An aerial photo of the area taken after the storm shows no buildings remaining - only concrete slabs and pilings where the docks had been.

On September 1, Larry Patella, executive director of the Western Dredging Association, put out a call on the group's email list for people in that area to email in. A number of people in Louisiana and Mississippi responded.
Dierdre McGowan, director of the Inland Rivers Ports and Terminals Association (IRPT) reported that she was fine, but her house in Bay St. Louis, Mississippi was gone. Others who wrote had family members whose houses were flooded, but all who responded were grateful to have escaped with their lives.

On September 11, Ancil Taylor, vice president of Bean Dredging, reported that all in the company were fine, and that their downtown New Orleans headquarters had been split into several branch offices.

"All our projects are running and we are assisting the Corps in their monumental effort of getting the Gulf Coast under control," said Taylor.

The Mobile Register reported that Bean Stuyvesant had about three miles of beach to go in the 16-mile Baldwin Beach renourishment project when Katrina hit. Officials estimated that about 15 to 30 percent of that sand was washed or blown away by Katrina and the tidal surge it created.

On September 6, Robert Wetta posted a message saying that the DSC facility in Reserve, about 30 miles west of New Orleans, was unharmed, and that the company was up and running.

"We are inundated with people applying for jobs and we are gearing up to increase our workforce in order to meet the demands for our products and services as well as offering relief to the people that have been devastated," said Wetta.

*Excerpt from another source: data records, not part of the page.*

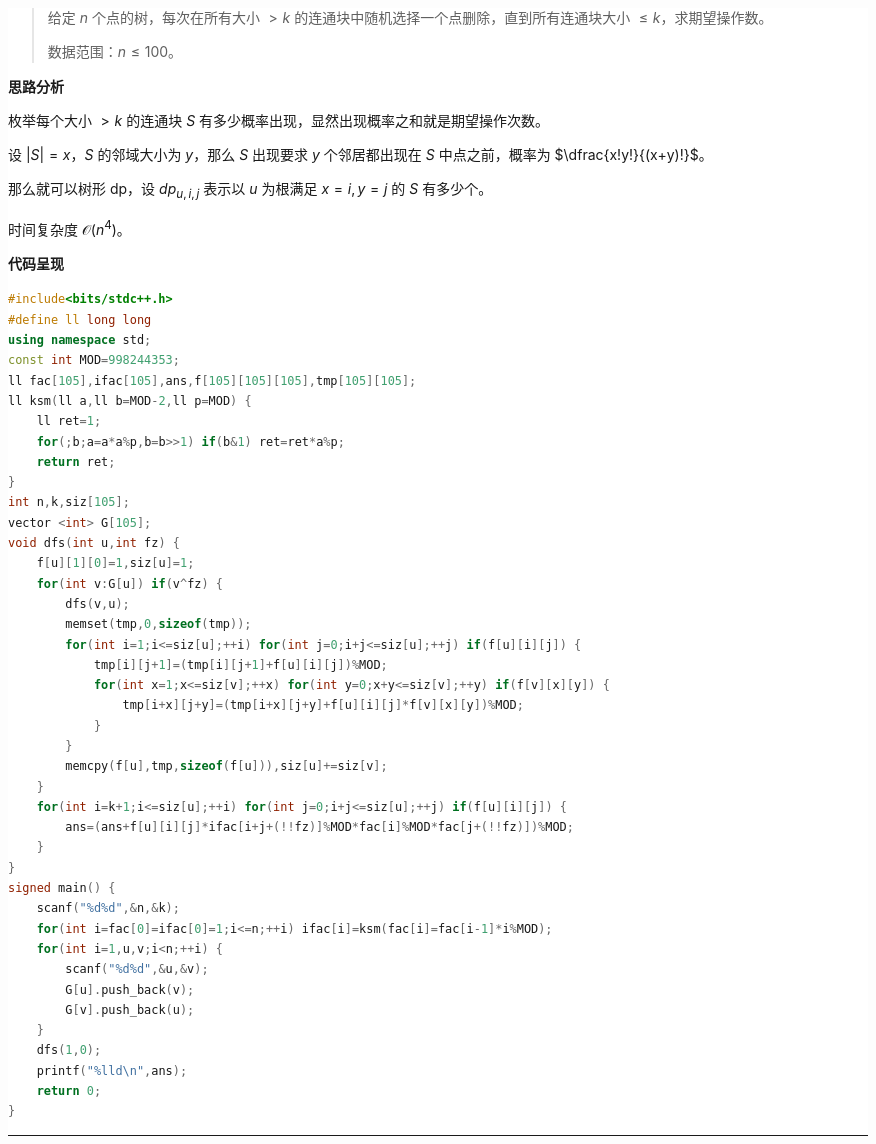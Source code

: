 > 给定 $n$ 个点的树，每次在所有大小 $>k$ 的连通块中随机选择一个点删除，直到所有连通块大小 $\le k$，求期望操作数。
>
> 数据范围：$n\le 100$。

**思路分析**

枚举每个大小 $>k$ 的连通块 $S$ 有多少概率出现，显然出现概率之和就是期望操作次数。

设 $|S|=x$，$S$ 的邻域大小为 $y$，那么 $S$ 出现要求 $y$ 个邻居都出现在 $S$ 中点之前，概率为 $\dfrac{x!y!}{(x+y)!}$。

那么就可以树形 dp，设 $dp_{u,i,j}$ 表示以 $u$ 为根满足 $x=i,y=j$ 的 $S$ 有多少个。

时间复杂度 $\mathcal O(n^4)$。

**代码呈现**

```cpp
#include<bits/stdc++.h>
#define ll long long
using namespace std;
const int MOD=998244353;
ll fac[105],ifac[105],ans,f[105][105][105],tmp[105][105];
ll ksm(ll a,ll b=MOD-2,ll p=MOD) {
	ll ret=1;
	for(;b;a=a*a%p,b=b>>1) if(b&1) ret=ret*a%p;
	return ret;
}
int n,k,siz[105];
vector <int> G[105];
void dfs(int u,int fz) {
	f[u][1][0]=1,siz[u]=1;
	for(int v:G[u]) if(v^fz) {
		dfs(v,u);
		memset(tmp,0,sizeof(tmp));
		for(int i=1;i<=siz[u];++i) for(int j=0;i+j<=siz[u];++j) if(f[u][i][j]) {
			tmp[i][j+1]=(tmp[i][j+1]+f[u][i][j])%MOD;
			for(int x=1;x<=siz[v];++x) for(int y=0;x+y<=siz[v];++y) if(f[v][x][y]) {
				tmp[i+x][j+y]=(tmp[i+x][j+y]+f[u][i][j]*f[v][x][y])%MOD;
			}
		}
		memcpy(f[u],tmp,sizeof(f[u])),siz[u]+=siz[v];
	}
	for(int i=k+1;i<=siz[u];++i) for(int j=0;i+j<=siz[u];++j) if(f[u][i][j]) {
		ans=(ans+f[u][i][j]*ifac[i+j+(!!fz)]%MOD*fac[i]%MOD*fac[j+(!!fz)])%MOD;
	}
}
signed main() {
	scanf("%d%d",&n,&k);
	for(int i=fac[0]=ifac[0]=1;i<=n;++i) ifac[i]=ksm(fac[i]=fac[i-1]*i%MOD);
	for(int i=1,u,v;i<n;++i) {
		scanf("%d%d",&u,&v);
		G[u].push_back(v);
		G[v].push_back(u);
	}
	dfs(1,0);
	printf("%lld\n",ans);
	return 0;
}
```

---

[problemUrl]: https://atcoder.jp/contests/arc165/tasks/arc165_e
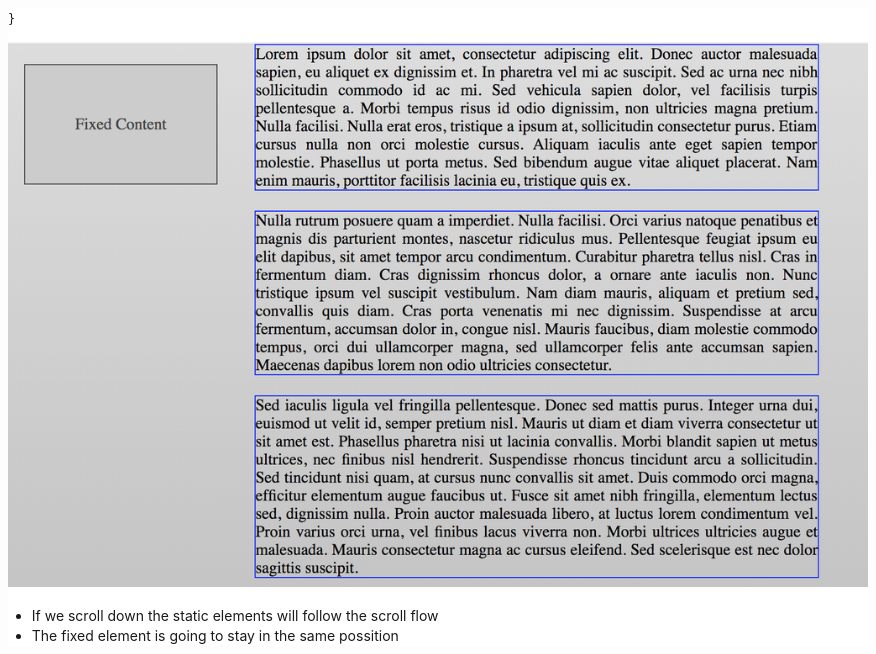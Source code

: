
   ```css
  }
  ```

  ![Fixed position](./resources/images/css/layout/fixed1.png)

* If we scroll down the static elements will follow the scroll flow
* The fixed element is going to stay in the same possition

DSC provided landing places for FEMA helicopters to use as re-fueling stations, he said.

C&C Technologies in Lafayette posted an interactive map on their website to help the evacuated population of New Orleans determine the approximate water depth at any location around the city. The water depths were updated as NOAA, Digital Global and ground truthing statistics were made available. Jeff Fortenberry of C&C reported on September 23: "We are up to 17 million hits and over 325,000 unique vistors. We have received thousands of emails from users showing their appreciation of the service."

Carmanah Industries diverted all of its inventory and production to the hurricane region, after receiving orders for 500 of its 700 Series marine navigation LED lights. By September 13 they had delivered them to the U.S. Coast Guard in Mobile, Alabama, for distribution to affected areas of Louisiana, Mississippi and Alabama. There was relatively little shoaling in the navigation channels of the Mississippi River, the Port of New Orleans and other ports on the Gulf Coast. Navigation was obstructed by the lack of navigation aids, and Carmanah was helping with this effort.

Dianne Allen, who works in contracting at the New Orleans District, Corps of Engineers, had evacuated to Vicksburg and was called in to work there, one of two people managing emergency contracts during this time.

On September 8, she sent the amendment announcing the bid opening of a previously-advertised emergency dredging contract for Southwest Pass, establishing the bid opening date of September 9, to contractors who had registered. Bean Stuyvesant LLC was low bidder at $2,652,600, and the contract was awarded the same day. The dredge Stuyvesant went to work in the Southwest Pass soon after that.

On September 26, Odom Hydrographic Systems finished up a side-scan survey of the Port Arthur, Texas channel in their survey boat Echotrac. They found no shoaling as a result of Hurricane Rita, which had come through the area on September 24. At press time, the damage from Hurricane Rita was still being assessed by local officials.

A second emergency ID/IQ contract, for cutterhead dredging in the New Orleans, Galveston, Mobile, and Vicksburg Districts, was issued on September 27, with a closing date of September 30. Six $200,000 contracts were awarded through this solicitation on October 5.